● Exercise brief
Copy each line of the data beneath in which the word "mostly" appears.
=== Begin Enclosure ===
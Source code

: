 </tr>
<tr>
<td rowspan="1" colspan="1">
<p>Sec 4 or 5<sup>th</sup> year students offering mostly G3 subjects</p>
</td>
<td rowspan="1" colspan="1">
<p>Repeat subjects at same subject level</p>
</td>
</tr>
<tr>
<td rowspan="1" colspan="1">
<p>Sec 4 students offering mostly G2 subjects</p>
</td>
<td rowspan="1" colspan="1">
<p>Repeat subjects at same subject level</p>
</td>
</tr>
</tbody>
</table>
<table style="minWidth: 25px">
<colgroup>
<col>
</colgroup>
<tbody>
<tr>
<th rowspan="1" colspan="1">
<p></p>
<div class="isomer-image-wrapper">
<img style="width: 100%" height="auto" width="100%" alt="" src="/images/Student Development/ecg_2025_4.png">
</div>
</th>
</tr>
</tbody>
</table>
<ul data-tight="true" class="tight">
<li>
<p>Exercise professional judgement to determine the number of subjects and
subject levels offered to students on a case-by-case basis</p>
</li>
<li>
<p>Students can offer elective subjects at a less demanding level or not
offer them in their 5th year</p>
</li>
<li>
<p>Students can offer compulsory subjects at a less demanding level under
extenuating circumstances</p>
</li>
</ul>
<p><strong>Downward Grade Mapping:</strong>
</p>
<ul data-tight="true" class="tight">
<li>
=== End Enclosure ===
● Exercise result
<p>Sec 4 or 5<sup>th</sup> year students offering mostly G3 subjects</p>
<p>Sec 4 students offering mostly G2 subjects</p>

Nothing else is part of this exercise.